Set Functions

Revision as of 01:39, 20 May 2015 by Max (talk | contribs)


Sets

In mathematics, a set is a collection of unique elements. Analytica represents a set as a reference to a list or 1-D array, for example:

Var A_list := ['a','b','c','d'];
Var A_set := \ A_list;

The backslash, "\", in front of A_list returns a Reference to the list. The Set Functions described below work on Sets represented like this.

This representation means a set is an atomic element (just a Reference), which allows Set functions to fully array abstract. They wouldn't be able to array abstract if sets were simply lists, for example if operating on multiple lists with different lengths or different indexes.
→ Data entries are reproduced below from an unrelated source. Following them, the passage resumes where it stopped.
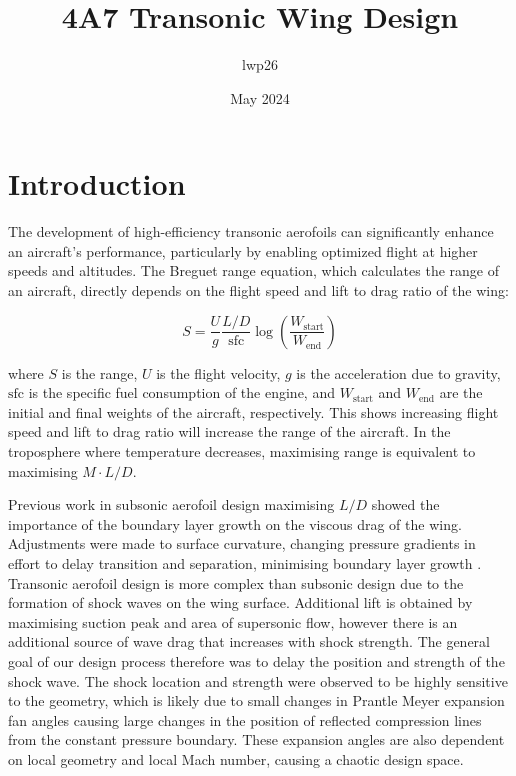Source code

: \documentclass{article}
\begin{document}
\title{4A7 Transonic Wing Design}
\author{lwp26}
\date{May 2024}
\maketitle

\section{Introduction}

The development of high-efficiency transonic aerofoils can significantly enhance an aircraft's performance, particularly by enabling optimized flight at higher speeds and altitudes.
The Breguet range equation, which calculates the range of an aircraft, directly depends on the flight speed and lift to drag ratio of the wing:

\begin{equation}
S = \frac{U}{g}\frac{L/D}{\text{sfc}} \log \left( \frac{W_\text{start}}{W_\text{end}} \right)
\end{equation}

where $S$ is the range, $U$ is the flight velocity, $g$ is the acceleration due to gravity, $\text{sfc}$ is the specific fuel consumption of the engine, and $W_\text{start}$ and $W_\text{end}$ are the initial and final weights of the aircraft, respectively.
This shows increasing flight speed and lift to drag ratio will increase the range of the aircraft.
In the troposphere where temperature decreases, maximising range is equivalent to maximising $M \cdot L/D$.

Previous work in subsonic aerofoil design maximising $L/D$ showed the importance of the boundary layer growth on the viscous drag of the wing.
Adjustments were made to surface curvature, changing pressure gradients in effort to delay transition and separation, minimising boundary layer growth \cite{SA1_report}.
Transonic aerofoil design is more complex than subsonic design due to the formation of shock waves on the wing surface.
Additional lift is obtained by maximising suction peak and area of supersonic flow, however there is an additional source of wave drag that increases with shock strength.
The general goal of our design process therefore was to delay the position and strength of the shock wave.
The shock location and strength were observed to be highly sensitive to the geometry, which is likely due to small changes in Prantle Meyer
expansion fan angles causing large changes in the position of reflected compression lines from the constant pressure boundary.
These expansion angles are also dependent on local geometry and local Mach number, causing a chaotic design space.
\end{document}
The following demonstrates this representation:


Suppose you have a 4-dimensional array, A, indexed by In1, In2, In3 and In4. The expression \[In4]A returns a 3-D array of sets, each set being one of the vectors indexed by In4. As seen, when using the reference operator, \ you can specify in brackets which index becomes the set dimension.

Literal Sets

To create a set from a literal list, you must enclose it in parentheses preceded by backslash "\":

either specify the Null dimension to the reference operator, or you must surround the brackets by parentheses:

\([1,2,3])

It does not work if you omit the parentheses due to a syntactic ambiguity:

\[1,2,3]    { **** Does not work **** }

A more obscure approach to create a Set from a literal list is to specify a Null index after the backslash "\":

\[Null][1,2,3]


The Empty Set

You can specify the Empty set (that contains nothing) simply as:

\([])      { The empty set }

The expression Null does not have the same meaning as the empty set. Just as array functions Sum, Max, etc. ignore Null elements, so do set functions SetIntersection, SetUnion, etc. Thus, the intersection of a set S with Null is therefore the set S, not the empty set.

Converting a Set to a List

You can obtain a list from a Set using the dereference operator, #.

  # A_set  → ['a','b','c','d']


This operation does not array-abstract: You can apply it to a single set, but not to an array of sets.

Function SetContains

Function SetContains(s, element)

Returns true if element is contained in the set s.

SetContains(\(1 .. 10), [9, 10, 11] ) → [1, 1, 0]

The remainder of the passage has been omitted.